L’Europe au chevet de l’Afrique

La visite officielle de Tony Blair sur le continent africain est avant tout axée sur les questions de dette, d’échanges commerciaux et d’aide. Elle le conduit depuis mercredi – et pendant quatre jours – au Nigeria (où il s’est entretenu jeudi matin avec le Président Obasanjo), au Ghana, en Sierra Leone et au Sénégal, en compagnie de Claire Short et la baronne Valerie Amos, respectivement ministre du développement international et secrétaire d’Etat à l’Afrique. Tony Blair avait lancé l’idée d’un plan Marshall pour l’Afrique lors du dernier sommet du G8, en juillet 2001 à Gènes (Italie), avant de qualifier la situation de ce continent de «plaie sur la conscience du monde civilisé » lors du congrès annuel du parti travailliste, en octobre dernier. Décidé à « agir » en faveur de l’Afrique, Blair effectue par ailleurs sa tournée au moment de la tenue d’une réunion vendredi et samedi à Paris, sur le Nouveau Partenariat pour le Développement en Afrique (NEPAD/NPDA), soutenu par la France et la Grande-Bretagne.
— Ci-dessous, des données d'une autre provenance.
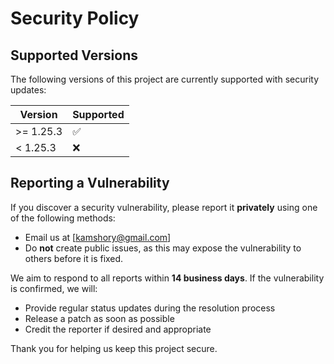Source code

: # Security Policy

## Supported Versions

The following versions of this project are currently supported with security updates:

| Version    | Supported          |
| ---------- | ------------------ |
| >= 1.25.3  | :white_check_mark: |
| < 1.25.3   | :x:                |

## Reporting a Vulnerability

If you discover a security vulnerability, please report it **privately** using one of the following methods:

- Email us at [kamshory@gmail.com] 
- Do **not** create public issues, as this may expose the vulnerability to others before it is fixed.

We aim to respond to all reports within **14 business days**. If the vulnerability is confirmed, we will:

- Provide regular status updates during the resolution process
- Release a patch as soon as possible
- Credit the reporter if desired and appropriate

Thank you for helping us keep this project secure.

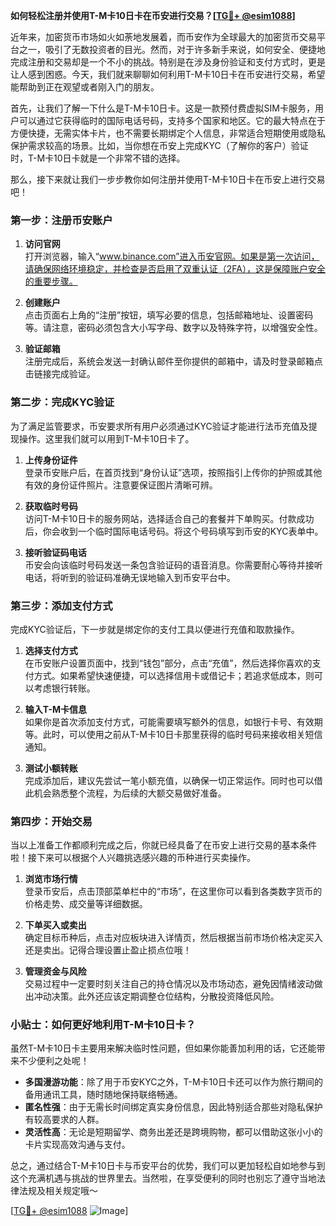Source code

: **如何轻松注册并使用T-M卡10日卡在币安进行交易？[[TG💪+ @esim1088](https://t.me/s/esim1088)]**

近年来，加密货币市场如火如荼地发展着，而币安作为全球最大的加密货币交易平台之一，吸引了无数投资者的目光。然而，对于许多新手来说，如何安全、便捷地完成注册和交易却是一个不小的挑战。特别是在涉及身份验证和支付方式时，更是让人感到困惑。今天，我们就来聊聊如何利用T-M卡10日卡在币安进行交易，希望能帮助到正在观望或者刚入门的朋友。

首先，让我们了解一下什么是T-M卡10日卡。这是一款预付费虚拟SIM卡服务，用户可以通过它获得临时的国际电话号码，支持多个国家和地区。它的最大特点在于方便快捷，无需实体卡片，也不需要长期绑定个人信息，非常适合短期使用或隐私保护需求较高的场景。比如，当你想在币安上完成KYC（了解你的客户）验证时，T-M卡10日卡就是一个非常不错的选择。

那么，接下来就让我们一步步教你如何注册并使用T-M卡10日卡在币安上进行交易吧！

### 第一步：注册币安账户

1. **访问官网**  
   打开浏览器，输入“www.binance.com”进入币安官网。如果是第一次访问，请确保网络环境稳定，并检查是否启用了双重认证（2FA），这是保障账户安全的重要步骤。

2. **创建账户**  
   点击页面右上角的“注册”按钮，填写必要的信息，包括邮箱地址、设置密码等。请注意，密码必须包含大小写字母、数字以及特殊字符，以增强安全性。

3. **验证邮箱**  
   注册完成后，系统会发送一封确认邮件至你提供的邮箱中，请及时登录邮箱点击链接完成验证。

### 第二步：完成KYC验证

为了满足监管要求，币安要求所有用户必须通过KYC验证才能进行法币充值及提现操作。这里我们就可以用到T-M卡10日卡了。

1. **上传身份证件**  
   登录币安账户后，在首页找到“身份认证”选项，按照指引上传你的护照或其他有效的身份证件照片。注意要保证图片清晰可辨。

2. **获取临时号码**  
   访问T-M卡10日卡的服务网站，选择适合自己的套餐并下单购买。付款成功后，你会收到一个临时国际电话号码。将这个号码填写到币安的KYC表单中。

3. **接听验证码电话**  
   币安会向该临时号码发送一条包含验证码的语音消息。你需要耐心等待并接听电话，将听到的验证码准确无误地输入到币安平台中。

### 第三步：添加支付方式

完成KYC验证后，下一步就是绑定你的支付工具以便进行充值和取款操作。

1. **选择支付方式**  
   在币安账户设置页面中，找到“钱包”部分，点击“充值”，然后选择你喜欢的支付方式。如果希望快速便捷，可以选择信用卡或借记卡；若追求低成本，则可以考虑银行转账。

2. **输入T-M卡信息**  
   如果你是首次添加支付方式，可能需要填写额外的信息，如银行卡号、有效期等。此时，可以使用之前从T-M卡10日卡那里获得的临时号码来接收相关短信通知。

3. **测试小额转账**  
   完成添加后，建议先尝试一笔小额充值，以确保一切正常运作。同时也可以借此机会熟悉整个流程，为后续的大额交易做好准备。

### 第四步：开始交易

当以上准备工作都顺利完成之后，你就已经具备了在币安上进行交易的基本条件啦！接下来可以根据个人兴趣挑选感兴趣的币种进行买卖操作。

1. **浏览市场行情**  
   登录币安后，点击顶部菜单栏中的“市场”，在这里你可以看到各类数字货币的价格走势、成交量等详细数据。

2. **下单买入或卖出**  
   确定目标币种后，点击对应板块进入详情页，然后根据当前市场价格决定买入还是卖出。记得合理设置止盈止损点位哦！

3. **管理资金与风险**  
   交易过程中一定要时刻关注自己的持仓情况以及市场动态，避免因情绪波动做出冲动决策。此外还应该定期调整仓位结构，分散投资降低风险。

### 小贴士：如何更好地利用T-M卡10日卡？

虽然T-M卡10日卡主要用来解决临时性问题，但如果你能善加利用的话，它还能带来不少便利之处呢！

- **多国漫游功能**：除了用于币安KYC之外，T-M卡10日卡还可以作为旅行期间的备用通讯工具，随时随地保持联络畅通。
- **匿名性强**：由于无需长时间绑定真实身份信息，因此特别适合那些对隐私保护有较高要求的人群。
- **灵活性高**：无论是短期留学、商务出差还是跨境购物，都可以借助这张小小的卡片实现高效沟通与支付。

总之，通过结合T-M卡10日卡与币安平台的优势，我们可以更加轻松自如地参与到这个充满机遇与挑战的世界里去。当然啦，在享受便利的同时也别忘了遵守当地法律法规及相关规定哦～

[[TG💪+ @esim1088](https://t.me/s/esim1088) ![Image](https://i.postimg.cc/4NQfJmqS/Snipaste-2025-05-13-00-14-12.png)]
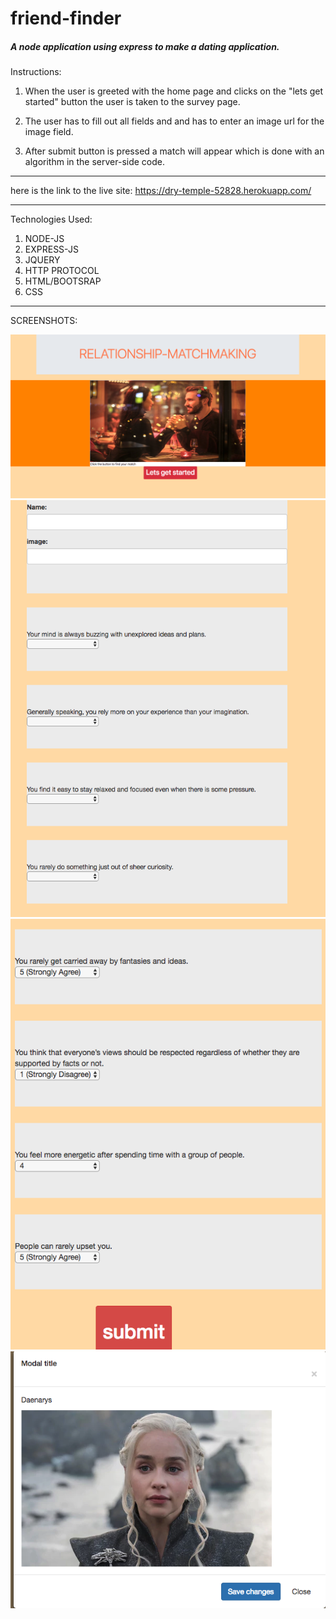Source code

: # friend-finder


##### A node application using express to make a dating application.

Instructions:

1) When the user is greeted with the home page and clicks on the "lets get started" button the user is taken to the survey    page.

2) The user has to fill out all fields and and has to enter an image url for the image field.

3) After submit button is pressed a match will appear which is done with an algorithm in the server-side code.

______________________________________________________________________________________________________________________________

here is the link to the live site: https://dry-temple-52828.herokuapp.com/
______________________________________________________________________________________________________________________________

Technologies Used:

1) NODE-JS
2) EXPRESS-JS
3) JQUERY
4) HTTP PROTOCOL
5) HTML/BOOTSRAP
6) CSS
______________________________________________________________________________________________________________________________
SCREENSHOTS:

<img src="shot1.png">
<img src="shot2.png">
<img src="shot3.png">
<img src="shot4.png">
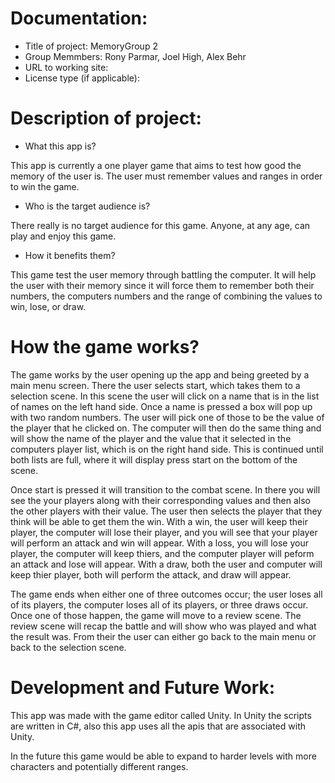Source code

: # Documentation:

- Title of project: MemoryGroup 2
- Group Memmbers: Rony Parmar, Joel High, Alex Behr
- URL to working site:
- License type (if applicable):

# Description of project:

- What this app is?

This app is currently a one player game that aims to test how good the memory of the user is. The user must remember values and ranges in order to win the game.

- Who is the target audience is?

There really is no target audience for this game. Anyone, at any age, can play and enjoy this game. 

- How it benefits them?

This game test the user memory through battling the computer. It will help the user with their memory since it will force them to remember both their numbers, the computers numbers and the range of combining the values to win, lose, or draw. 

# How the game works?
The game works by the user opening up the app and being greeted by a main menu screen. There the user selects start, which takes them to a selection scene. In this scene the user will click on a name that is in the list of names on the left hand side. Once a name is pressed a box will pop up with two random numbers. The user will pick one of those to be the value of the player that he clicked on. The computer will then do the same thing and will show the name of the player and the value that it selected in the computers player list, which is on the right hand side. This is continued until both lists are full, where it will display press start on the bottom of the scene.

Once start is pressed it will transition to the combat scene. In there you will see the your players along with their corresponding values and then also the other players with their value. The user then selects the player that they think will be able to get them the win. With a win, the user will keep their player, the computer will lose their player, and you will see that your player will perform an attack and win will appear. With a loss, you will lose your player, the computer will keep thiers, and the computer player will peform an attack and lose will appear. With a draw, both the user and computer will keep thier player, both will perform the attack, and draw will appear.

The game ends when either one of three outcomes occur; the user loses all of its players, the computer loses all of its players, or three draws occur. Once one of those happen, the game will move to a review scene. The review scene will recap the battle and will show who was played and what the result was. From their the user can either go back to the main menu or back to the selection scene. 

# Development and Future Work:
This app was made with the game editor called Unity. In Unity the scripts are written in C#, also this app uses all the apis that are associated with Unity.

In the future this game would be able to expand to harder levels with more characters and potentially different ranges. 
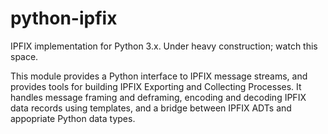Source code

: python-ipfix
============

IPFIX implementation for Python 3.x. Under heavy construction;
watch this space.

This module provides a Python interface to IPFIX message streams, and
provides tools for building IPFIX Exporting and Collecting Processes.
It handles message framing and deframing, encoding and decoding IPFIX
data records using templates, and a bridge between IPFIX ADTs and
appopriate Python data types.
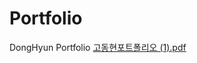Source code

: # Portfolio
DongHyun Portfolio
[고동현포트폴리오 (1).pdf](https://github.com/DongHyun222/Portfolio/files/12857214/1.pdf)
Treize chefs d’Etat africains, dont le président nigérian Olusegun Obasanjo, le président burkinabè Blaise Compaoré, et le Chef d’Etat algérien Abdelaziz Bouteflika, ont été conviés par Jacques Chirac à cette réunion organisée à l’Elysée (le grand absent étant le président malien Alpha Oumar Konaré). Cette rencontre s’inscrit dans le suivi du processus du NEPAD, cette stratégie panafricaine de développement née en octobre 2001 du désir de plusieurs Etats africains de relancer une coopération économique bénéfique avec l’Occident. Elle constitue aussi l’une des étapes intermédiaires avant le Sommet du G8 prévu à Kananaskis (Canada) en juin 2002, les plus riches de la planète s’étant engagés, à Gênes (Italie) en 2001, à soutenir l’initiative des plus pauvres. En échange d’un « accord » qui entend régir les échanges Nord-Sud, cette aide est conditionnée par la « bonne gouvernance et la lutte contre la corruption », les nouvelles bases de cette coopération.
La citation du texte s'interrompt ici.